Has anyone here actually tried pouring gasoline down a snake hole? I've read that they are incredibly resistant to gas fumes.
I wouldn't suggest lighting any gas that you've poured down a hole. That could be dangerous, I bet. To you, as well as to the snake.
One poster said that the right solution is a Ruger 10-22 and a fifty round drum, or some such. I understand that the Ruger isn't too accurate right out of the box, but if you need 50 shots to kill a rattler with one, better buy a Marlin M-795SS instead. Mine is certainly accurate enough not to need more than 2-3 shots to kill most snakes. One will surely do it, if a good brain hit.

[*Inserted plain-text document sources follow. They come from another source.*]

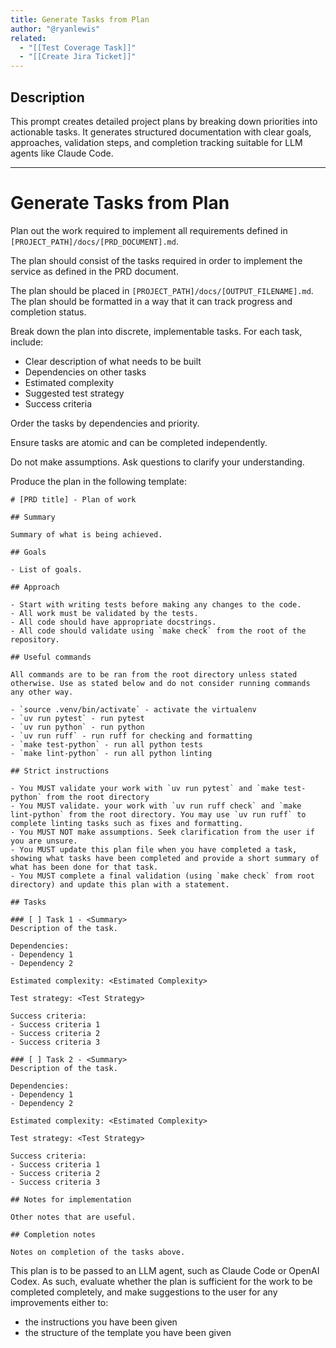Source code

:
```yaml
---
title: Generate Tasks from Plan
author: "@ryanlewis"
related:
  - "[[Test Coverage Task]]"
  - "[[Create Jira Ticket]]"
---
```


## Description

This prompt creates detailed project plans by breaking down priorities into actionable tasks. It generates structured documentation with clear goals, approaches, validation steps, and completion tracking suitable for LLM agents like Claude Code.

---

# Generate Tasks from Plan

Plan out the work required to implement all requirements defined in `[PROJECT_PATH]/docs/[PRD_DOCUMENT].md`.

The plan should consist of the tasks required in order to implement the service as defined in the PRD document.

The plan should be placed in `[PROJECT_PATH]/docs/[OUTPUT_FILENAME].md`. The plan should be formatted in a way that it can track progress and completion status.

Break down the plan into discrete, implementable tasks. For each task, include:
  - Clear description of what needs to be built
  - Dependencies on other tasks
  - Estimated complexity
  - Suggested test strategy
  - Success criteria

Order the tasks by dependencies and priority.

Ensure tasks are atomic and can be completed independently.

Do not make assumptions. Ask questions to clarify your understanding.

Produce the plan in the following template:

```
# [PRD title] - Plan of work

## Summary

Summary of what is being achieved.

## Goals

- List of goals.

## Approach

- Start with writing tests before making any changes to the code.
- All work must be validated by the tests.
- All code should have appropriate docstrings.
- All code should validate using `make check` from the root of the repository.

## Useful commands

All commands are to be ran from the root directory unless stated otherwise. Use as stated below and do not consider running commands any other way.

- `source .venv/bin/activate` - activate the virtualenv
- `uv run pytest` - run pytest
- `uv run python` - run python
- `uv run ruff` - run ruff for checking and formatting
- `make test-python` - run all python tests
- `make lint-python` - run all python linting

## Strict instructions

- You MUST validate your work with `uv run pytest` and `make test-python` from the root directory
- You MUST validate. your work with `uv run ruff check` and `make lint-python` from the root directory. You may use `uv run ruff` to complete linting tasks such as fixes and formatting.
- You MUST NOT make assumptions. Seek clarification from the user if you are unsure.
- You MUST update this plan file when you have completed a task, showing what tasks have been completed and provide a short summary of what has been done for that task.
- You MUST complete a final validation (using `make check` from root directory) and update this plan with a statement.

## Tasks

### [ ] Task 1 - <Summary>
Description of the task.

Dependencies:
- Dependency 1
- Dependency 2

Estimated complexity: <Estimated Complexity>

Test strategy: <Test Strategy>

Success criteria:
- Success criteria 1
- Success criteria 2
- Success criteria 3

### [ ] Task 2 - <Summary>
Description of the task.

Dependencies:
- Dependency 1
- Dependency 2

Estimated complexity: <Estimated Complexity>

Test strategy: <Test Strategy>

Success criteria:
- Success criteria 1
- Success criteria 2
- Success criteria 3

## Notes for implementation

Other notes that are useful.

## Completion notes

Notes on completion of the tasks above.

```

This plan is to be passed to an LLM agent, such as Claude Code or OpenAI Codex. As such, evaluate whether the plan is sufficient for the work to be completed completely, and make suggestions to the user for any improvements either to:

- the instructions you have been given
- the structure of the template you have been given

Actually, the most accurate .22 auto rifle I've shot was a Weatherby Mark XXII. Wish that I still had it. With that, you could probably pick the heat sensory pit that you wanted to put a bullet into, if the snake held still a few seconds.
Have any of you shot a coiled snake with a powerful handgun, like a .357 or .44 Magnum? I once shot a lizard with a Hi-Standard .22, and the impact of that little .22 bullet blew the lizard several feet away. Maybe he made a final convlusive leap as the bullet struck? Anyway, what was the effect of the bullet on the snake? Did it actually move it away from where it was?
And there's this bit of trivia. Mexicans sometimes call rattlers snakes "con cuatro narices". (With four nostrils.) They don't grasp that two of those "nostrils" are heat-sensng pits. Further south, people think the Tropical Rattler (
Crotalus durissus) can break a man's neck with a strike. It's really because the highly neurotoxic venom affects the neck muscles, causing the victim's head to roll and droop. Bushmaster (
Lachesis muta) bites sometimes do that too, with the same rumor associated with them.
Oh: I took a good look at the head markings of the snakes in the photos. They are different snakes.